Collision avoidance is achieved using a back-off procedure. The channel access procedure in DCF is depicted in the below diagram.

Channel Access in DCF
The above diagram considers an example in which two stations have data to transmit.

  1. "BUSY":  The stations initially find the medium to be busy (some other station already transmitting). The stations find this either through CCA or NAV.
  2. "DIFS Wait": After the channel is found to be free, both stations need to wait for a fixed duration of DIFS (DCF Interframe Space).   
    • DIFS = SIFS + 2*slot_time
      • slot_time = 9 (OFDM), 16 (DSSS) micro seconds
  3. "Contention": The stations now contend for the medium using random wait.
    • 0 <= Random Wait <= Contention Window (CW)
    • CWMin <= CW <= CWMax
      • CW = 2^x - 1  where x = (4,31)(for OFDM)
      • CWMin = 2^4 - 1 = 15
      • CWMax = 2^31 - 1 = 1023  
  4. "Data": STA1 uses a lower random wait and wins the medium
  5. "SIFS", "ACK": After the data frame is transmitted, the AP waits for SIFS (< DIFS) before sending an ACK.
    • SIFS = 10 (2.4 GHz) or 16 (5 GHz)  micro seconds
  6. Both stations need to contend for the medium after the "ACK" (i.e., start from "Step 2: DIFS wait").

Channel Access in EDCA

EDCA improves on DCF by changing the IFS, Contention Window and the Contention free period based on the "Access Class" of the data. 

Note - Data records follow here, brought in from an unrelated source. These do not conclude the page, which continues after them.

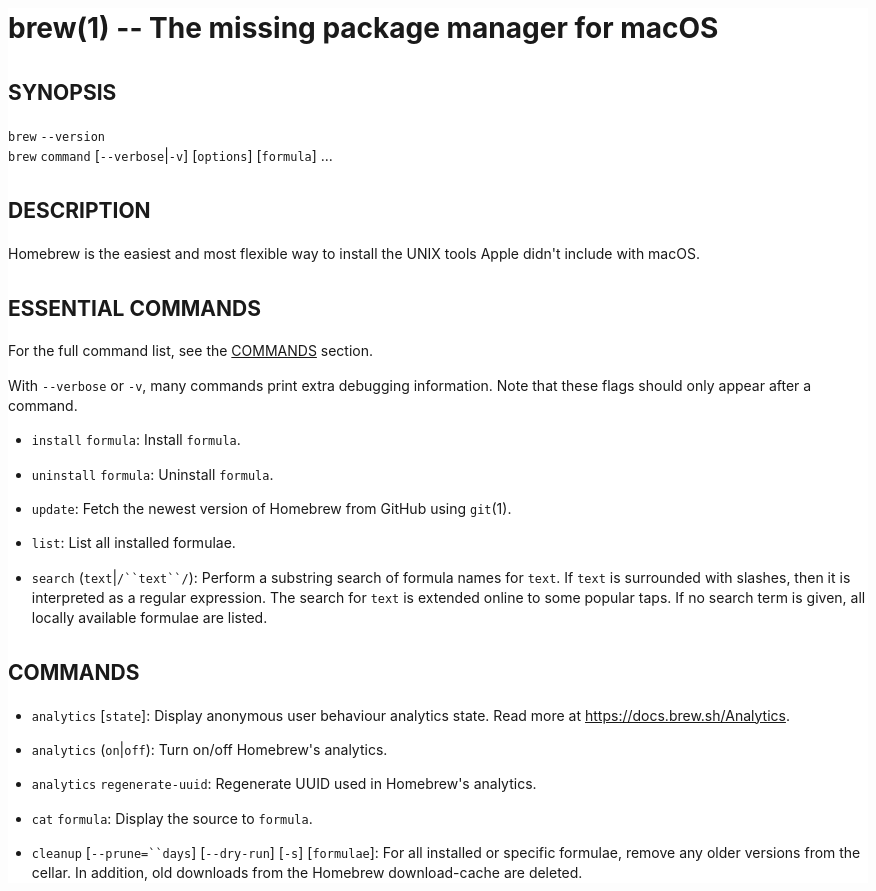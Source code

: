 brew(1) -- The missing package manager for macOS
===============================================

## SYNOPSIS

`brew` `--version`<br>
`brew` `command` [`--verbose`|`-v`] [`options`] [`formula`] ...

## DESCRIPTION

Homebrew is the easiest and most flexible way to install the UNIX tools Apple
didn't include with macOS.

## ESSENTIAL COMMANDS

For the full command list, see the [COMMANDS](#commands) section.

With `--verbose` or `-v`, many commands print extra debugging information. Note that these flags should only appear after a command.

  * `install` `formula`:
    Install `formula`.

  * `uninstall` `formula`:
    Uninstall `formula`.

  * `update`:
    Fetch the newest version of Homebrew from GitHub using `git`(1).

  * `list`:
    List all installed formulae.

  * `search` (`text`|`/``text``/`):
    Perform a substring search of formula names for `text`. If `text` is
    surrounded with slashes, then it is interpreted as a regular expression.
    The search for `text` is extended online to some popular taps.
    If no search term is given, all locally available formulae are listed.

## COMMANDS

  * `analytics` [`state`]:
    Display anonymous user behaviour analytics state.
    Read more at <https://docs.brew.sh/Analytics>.

  * `analytics` (`on`|`off`):
    Turn on/off Homebrew's analytics.

  * `analytics` `regenerate-uuid`:
    Regenerate UUID used in Homebrew's analytics.

  * `cat` `formula`:
    Display the source to `formula`.

  * `cleanup` [`--prune=``days`] [`--dry-run`] [`-s`] [`formulae`]:
    For all installed or specific formulae, remove any older versions from the
    cellar. In addition, old downloads from the Homebrew download-cache are deleted.


[SYNOPSIS]: #SYNOPSIS "SYNOPSIS"
[DESCRIPTION]: #DESCRIPTION "DESCRIPTION"
[ESSENTIAL COMMANDS]: #ESSENTIAL-COMMANDS "ESSENTIAL COMMANDS"
[COMMANDS]: #COMMANDS "COMMANDS"
[DEVELOPER COMMANDS]: #DEVELOPER-COMMANDS "DEVELOPER COMMANDS"
[OFFICIAL EXTERNAL COMMANDS]: #OFFICIAL-EXTERNAL-COMMANDS "OFFICIAL EXTERNAL COMMANDS"
[CUSTOM EXTERNAL COMMANDS]: #CUSTOM-EXTERNAL-COMMANDS "CUSTOM EXTERNAL COMMANDS"
[SPECIFYING FORMULAE]: #SPECIFYING-FORMULAE "SPECIFYING FORMULAE"
[ENVIRONMENT]: #ENVIRONMENT "ENVIRONMENT"
[USING HOMEBREW BEHIND A PROXY]: #USING-HOMEBREW-BEHIND-A-PROXY "USING HOMEBREW BEHIND A PROXY"
[SEE ALSO]: #SEE-ALSO "SEE ALSO"
[AUTHORS]: #AUTHORS "AUTHORS"
[BUGS]: #BUGS "BUGS"
[-]: -.html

EDCA uses two Interframe Spaces: SIFS (Same as the one used in DCF) and AIFS. AIFS is similar to DIFS but it varies based on the type of data.
  • AIFS = SIFS + AIFSN * slot_time
  • AIFS Voice, AIFS Video = DIFS 
    • SIFS + 2 * slot_time
  • AIFS Best Effort
    • SIFS + 3 * slot_time
  • AIFS Background
    • SIFS + 7 * slot_time
EDCA Contention Window
The maximum and minimum values of contention window values are dependent on the type of data. The values of CWMin and CWMax are shown below (in slots). Please note that Contention Window is equal to  2^x - 1. The minimum and maximum values are derived from minimum and maximum values of x. x is incremented whenever a transmission failure is detected (e.g., No ACK is received).

(x = 4)
(x = 10)
(x = 2)
(x = 3)
(x = 3)
(x = 4)
(x = 4)
(x = 31)
(x = 4)
(x = 10)

The effect of AIFS and modified CWMin values can be seen in the below figure.

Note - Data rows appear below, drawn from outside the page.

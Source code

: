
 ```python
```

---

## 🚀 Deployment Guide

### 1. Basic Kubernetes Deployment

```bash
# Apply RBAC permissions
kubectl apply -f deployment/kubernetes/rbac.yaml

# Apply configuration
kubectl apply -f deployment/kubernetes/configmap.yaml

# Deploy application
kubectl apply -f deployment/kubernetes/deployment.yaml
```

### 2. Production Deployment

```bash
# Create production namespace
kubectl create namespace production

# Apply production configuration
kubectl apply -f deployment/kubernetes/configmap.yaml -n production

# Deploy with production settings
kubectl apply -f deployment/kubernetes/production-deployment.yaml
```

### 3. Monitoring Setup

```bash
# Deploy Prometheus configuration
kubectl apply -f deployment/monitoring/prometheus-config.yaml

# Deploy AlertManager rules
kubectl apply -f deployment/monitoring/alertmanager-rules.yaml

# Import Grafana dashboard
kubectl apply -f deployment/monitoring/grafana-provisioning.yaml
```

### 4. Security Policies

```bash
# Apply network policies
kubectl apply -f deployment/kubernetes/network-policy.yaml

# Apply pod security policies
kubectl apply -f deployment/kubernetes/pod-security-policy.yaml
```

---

As a result of the modified wait period, Voice traffic has the highest "probability" of accessing the medium. Video comes next followed by Non-QoS (DCF), Best Effort and Background.

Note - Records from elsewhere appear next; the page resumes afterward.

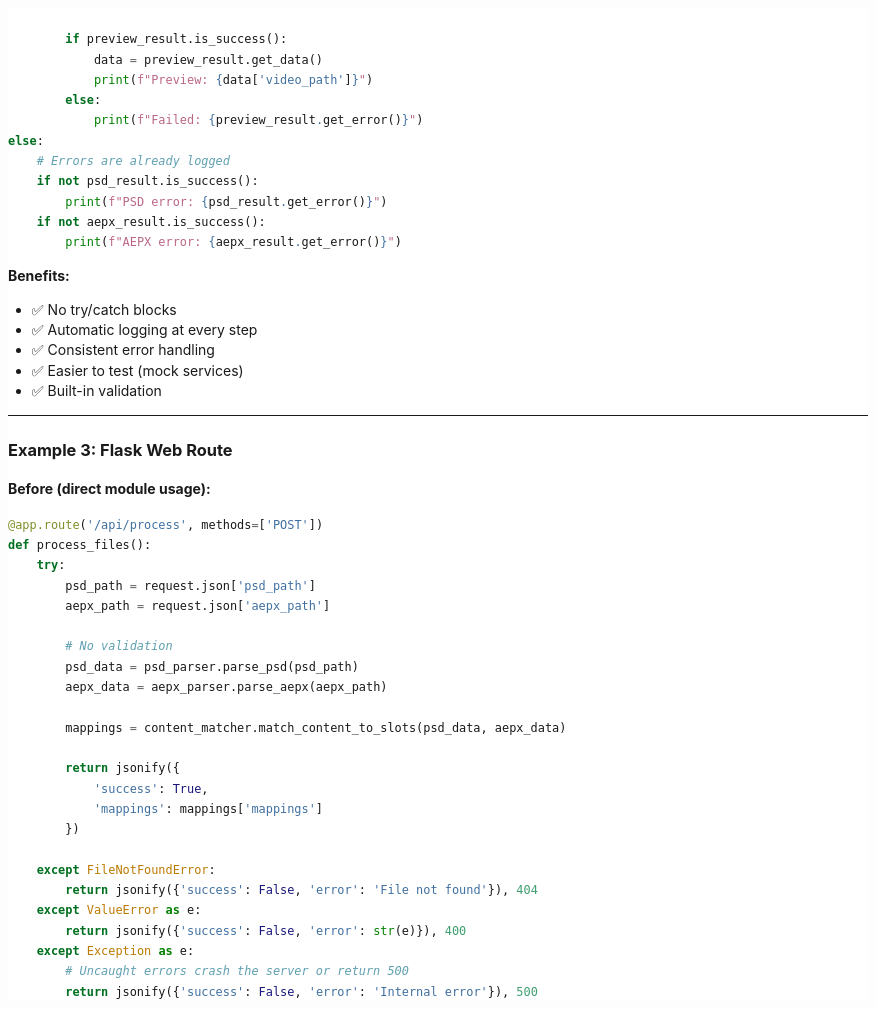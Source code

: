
 ```python

        if preview_result.is_success():
            data = preview_result.get_data()
            print(f"Preview: {data['video_path']}")
        else:
            print(f"Failed: {preview_result.get_error()}")
else:
    # Errors are already logged
    if not psd_result.is_success():
        print(f"PSD error: {psd_result.get_error()}")
    if not aepx_result.is_success():
        print(f"AEPX error: {aepx_result.get_error()}")
```

**Benefits:**
- ✅ No try/catch blocks
- ✅ Automatic logging at every step
- ✅ Consistent error handling
- ✅ Easier to test (mock services)
- ✅ Built-in validation

---

### Example 3: Flask Web Route

**Before (direct module usage):**
```python
@app.route('/api/process', methods=['POST'])
def process_files():
    try:
        psd_path = request.json['psd_path']
        aepx_path = request.json['aepx_path']

        # No validation
        psd_data = psd_parser.parse_psd(psd_path)
        aepx_data = aepx_parser.parse_aepx(aepx_path)

        mappings = content_matcher.match_content_to_slots(psd_data, aepx_data)

        return jsonify({
            'success': True,
            'mappings': mappings['mappings']
        })

    except FileNotFoundError:
        return jsonify({'success': False, 'error': 'File not found'}), 404
    except ValueError as e:
        return jsonify({'success': False, 'error': str(e)}), 400
    except Exception as e:
        # Uncaught errors crash the server or return 500
        return jsonify({'success': False, 'error': 'Internal error'}), 500
```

EDCA Contention Free Period (TXOP)
Contention free period can be defined as the duration during which a station can send or receive data without contending for the medium. For e.g., in case of DCF, the contention free period starts with "DATA" and ends after receiving an "ACK". So the contention free period is effectively for one frame. EDCA allows this to be more than one frame and is called a TXOP (Transmission Opportunity).

The TXOP limits are set by the QoS AP. TXOP limit is described in terms on number of 32 micro second intervals.

Typical values for TXOP limits for OFDM (a/g/n) are

  • Voice: 47 (47 *32 =  1504 micro seconds)
  • Video: 94 (94 * 32 = 3008 micro seconds)
  • Best Effort, Background: 0 (Only one frame at a time and then contend again for the medium)

EDCA parameters advertised by the QoS AP

The below snippet from an air-trace shows the EDCA parameters from WMM information element in the beacon of a QoS AP. Note: ECWmin/ECWmax is "x" describe earlier (CW = 2^x -1).

Saturday, November 16, 2013

STA-AP: WPA2-PSK Connection Establishment

WPA2 vs WPA Comparison

Encryption TypeAESRC4
PTK length384(KCK,KEK,TK)512(KCK,KEK,TK,MIC)
Message integrityUses TKUses MIC
Group Key messageM3 Group-M1
Information ElementRSN IEWPA IE

Saturday, October 5, 2013

STA-AP: WPA-PSK Connection Establishment (Sequence Diagram)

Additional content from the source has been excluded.